Transforms

The com.spotify.scio.transforms package provides a selection of transforms with additional functionality.

WithResource

The WithResource syntax provides a convenient wrapper around DoFnWithResource that allows reuse of some resource class, for example an API client, according to the specified ResourceType behavior for variants of map, filter, flatMap, and collect:

import com.spotify.scio.values.SCollection
import com.spotify.scio.transforms._
import com.spotify.scio.transforms.DoFnWithResource.ResourceType

class Client(val name: String)
class ClientNotThreadSafe() {
  private var state: Int = 0
  def name(): String = {
    val out = s"c$state"
    state = state + 1
    out
  }
}

val elements: SCollection[String] = ???

elements.mapWithResource(new Client("c1"), ResourceType.PER_CLASS) { 
  case (client, s) => s + client.name
}
elements.filterWithResource(new Client("c2"), ResourceType.PER_INSTANCE) { 
  case (client, s) => s.nonEmpty
}
elements.collectWithResource(new Client("c3"), ResourceType.PER_INSTANCE) {
  case (client, s) if s.nonEmpty => s + client.name
}
elements.flatMapWithResource(new ClientNotThreadSafe(), ResourceType.PER_CLONE) {
  case (client, s) => s + client.name()
}

Custom Parallelism

By default, a worker on dataflow batch pipeline will have a number of threads equal to the number of vCPUs. In dataflow streaming, the default number of threads is 300.

To limit the number of concurrent items being processed a worker, CustomParallelism syntax allows setting a parallelism argument on variants of map, filter, flatMap, and collect:

import com.spotify.scio.values.SCollection
import com.spotify.scio.transforms._

val elements: SCollection[String] = ???
elements.mapWithParallelism(5) { s => s + "_append" }
elements.filterWithParallelism(5) { s => s.nonEmpty }
elements.flatMapWithParallelism(5) { s => s.split(",") }
elements.collectWithParallelism(5) { case s if s.nonEmpty => s + "_append" }

FileDownload

The FileDownload syntax provides support for downloading arbitrary URIs to a local file, then handling the results:

import com.spotify.scio.values.SCollection
import com.spotify.scio.transforms._
import scala.jdk.CollectionConverters._
import java.net.URI
import java.nio.file.Files
import java.nio.charset.StandardCharsets
  
val uris: SCollection[URI] = ???
val fileContents: SCollection[String] = uris.mapFile { path =>
  new String(Files.readAllBytes(path), StandardCharsets.UTF_8) 
}
val lines: SCollection[String] = uris.flatMapFile { path => 
  Files.readAllLines(path).asScala
}

Safe flatMap

The Safe syntax provides a safeFlatMap function that captures any exceptions thrown by the body of the transform and partitions its output into an SCollection of successfully-output elements and an SCollection of the exception-throwing input elements and the Throwable they produced.

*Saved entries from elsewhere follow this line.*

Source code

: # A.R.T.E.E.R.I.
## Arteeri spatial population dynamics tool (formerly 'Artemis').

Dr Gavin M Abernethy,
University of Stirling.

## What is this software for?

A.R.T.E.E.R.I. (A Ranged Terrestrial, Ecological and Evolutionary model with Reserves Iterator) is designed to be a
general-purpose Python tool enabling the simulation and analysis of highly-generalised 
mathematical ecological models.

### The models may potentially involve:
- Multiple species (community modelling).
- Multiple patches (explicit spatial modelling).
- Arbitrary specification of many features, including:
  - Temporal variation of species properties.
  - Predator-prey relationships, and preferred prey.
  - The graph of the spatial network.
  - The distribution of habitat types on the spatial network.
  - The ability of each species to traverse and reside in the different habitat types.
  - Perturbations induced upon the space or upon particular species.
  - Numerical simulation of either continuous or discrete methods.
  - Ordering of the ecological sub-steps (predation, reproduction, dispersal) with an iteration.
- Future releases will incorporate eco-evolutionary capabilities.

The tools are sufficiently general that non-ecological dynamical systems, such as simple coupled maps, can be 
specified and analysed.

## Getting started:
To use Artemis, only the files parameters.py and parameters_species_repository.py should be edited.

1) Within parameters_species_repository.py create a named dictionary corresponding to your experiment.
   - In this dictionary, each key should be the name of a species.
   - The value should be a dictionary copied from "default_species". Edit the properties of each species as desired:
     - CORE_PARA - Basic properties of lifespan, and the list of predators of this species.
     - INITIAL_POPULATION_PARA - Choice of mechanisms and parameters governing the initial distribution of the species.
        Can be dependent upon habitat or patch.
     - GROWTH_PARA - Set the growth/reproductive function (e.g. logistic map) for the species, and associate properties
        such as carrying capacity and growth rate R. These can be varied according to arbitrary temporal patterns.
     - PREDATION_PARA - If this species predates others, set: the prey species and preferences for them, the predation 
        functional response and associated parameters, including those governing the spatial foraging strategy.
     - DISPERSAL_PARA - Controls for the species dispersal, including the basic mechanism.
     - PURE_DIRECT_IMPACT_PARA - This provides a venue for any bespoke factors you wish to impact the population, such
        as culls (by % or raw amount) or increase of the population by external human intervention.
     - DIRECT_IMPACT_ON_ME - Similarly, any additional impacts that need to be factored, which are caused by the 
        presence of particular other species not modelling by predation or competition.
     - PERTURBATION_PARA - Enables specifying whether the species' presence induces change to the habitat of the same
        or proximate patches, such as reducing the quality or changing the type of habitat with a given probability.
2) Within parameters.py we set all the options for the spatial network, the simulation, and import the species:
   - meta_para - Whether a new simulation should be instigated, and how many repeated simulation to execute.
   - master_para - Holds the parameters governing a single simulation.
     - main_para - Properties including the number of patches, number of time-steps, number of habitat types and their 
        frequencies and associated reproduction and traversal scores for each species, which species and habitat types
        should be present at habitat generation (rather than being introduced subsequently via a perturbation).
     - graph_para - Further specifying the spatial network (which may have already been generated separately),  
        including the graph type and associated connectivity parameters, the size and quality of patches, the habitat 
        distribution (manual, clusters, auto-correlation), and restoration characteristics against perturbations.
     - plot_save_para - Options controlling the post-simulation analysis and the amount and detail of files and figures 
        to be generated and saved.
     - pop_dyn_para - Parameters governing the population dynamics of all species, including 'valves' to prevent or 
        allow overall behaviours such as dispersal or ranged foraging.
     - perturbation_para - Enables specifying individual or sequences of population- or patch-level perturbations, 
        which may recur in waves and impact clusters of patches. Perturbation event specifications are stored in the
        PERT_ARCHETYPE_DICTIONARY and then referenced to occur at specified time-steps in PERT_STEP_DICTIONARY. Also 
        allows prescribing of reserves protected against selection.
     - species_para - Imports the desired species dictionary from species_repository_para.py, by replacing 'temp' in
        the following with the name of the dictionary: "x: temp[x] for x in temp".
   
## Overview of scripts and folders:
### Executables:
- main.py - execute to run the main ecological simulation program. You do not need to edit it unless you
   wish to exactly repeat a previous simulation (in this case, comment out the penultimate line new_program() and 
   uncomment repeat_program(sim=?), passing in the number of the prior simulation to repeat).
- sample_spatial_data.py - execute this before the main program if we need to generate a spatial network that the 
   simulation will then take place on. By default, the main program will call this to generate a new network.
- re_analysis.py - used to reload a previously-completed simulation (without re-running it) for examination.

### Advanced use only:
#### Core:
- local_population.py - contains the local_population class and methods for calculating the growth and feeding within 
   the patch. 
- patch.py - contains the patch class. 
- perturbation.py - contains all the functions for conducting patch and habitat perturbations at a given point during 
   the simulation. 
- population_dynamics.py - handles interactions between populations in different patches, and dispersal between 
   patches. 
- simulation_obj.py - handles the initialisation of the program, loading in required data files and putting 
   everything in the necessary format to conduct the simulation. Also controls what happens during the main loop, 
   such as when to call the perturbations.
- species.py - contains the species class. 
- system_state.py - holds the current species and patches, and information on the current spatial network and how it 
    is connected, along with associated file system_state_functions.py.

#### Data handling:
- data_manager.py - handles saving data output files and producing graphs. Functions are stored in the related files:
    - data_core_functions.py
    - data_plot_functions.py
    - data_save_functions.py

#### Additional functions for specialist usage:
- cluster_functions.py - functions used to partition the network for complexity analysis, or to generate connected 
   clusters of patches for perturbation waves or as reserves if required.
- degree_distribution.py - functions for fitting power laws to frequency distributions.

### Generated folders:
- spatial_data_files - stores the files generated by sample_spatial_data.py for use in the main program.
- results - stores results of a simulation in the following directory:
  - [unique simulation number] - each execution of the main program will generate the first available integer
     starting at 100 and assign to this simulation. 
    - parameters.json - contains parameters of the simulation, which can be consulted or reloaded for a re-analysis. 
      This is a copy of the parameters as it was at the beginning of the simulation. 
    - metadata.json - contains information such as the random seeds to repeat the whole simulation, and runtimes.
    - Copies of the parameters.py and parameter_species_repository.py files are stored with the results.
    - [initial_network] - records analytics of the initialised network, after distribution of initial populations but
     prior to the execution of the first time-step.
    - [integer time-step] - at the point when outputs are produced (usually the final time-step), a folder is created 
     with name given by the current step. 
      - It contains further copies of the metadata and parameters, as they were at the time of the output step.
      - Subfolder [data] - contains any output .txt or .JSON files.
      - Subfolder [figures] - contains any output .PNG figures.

import com.spotify.scio.values.SCollection
import com.spotify.scio.transforms._

val elements: SCollection[String] = ???
val (ok: SCollection[Int], bad: SCollection[(String, Throwable)]) = elements
  .safeFlatMap { in =>
    in.split(",").map { s => s.toInt }
  }

Pipe

The Pipe syntax provides a method to pass elements of an SCollection[String] to a specified command-line program. Additional arguments allow configuration of the working directory, application environment, and setup & teardown commands.

import com.spotify.scio.values.SCollection
import com.spotify.scio.transforms._

val elements: SCollection[String] = ???
val upperElements: SCollection[String] = elements.pipe("tr [:lower:] [:upper:]")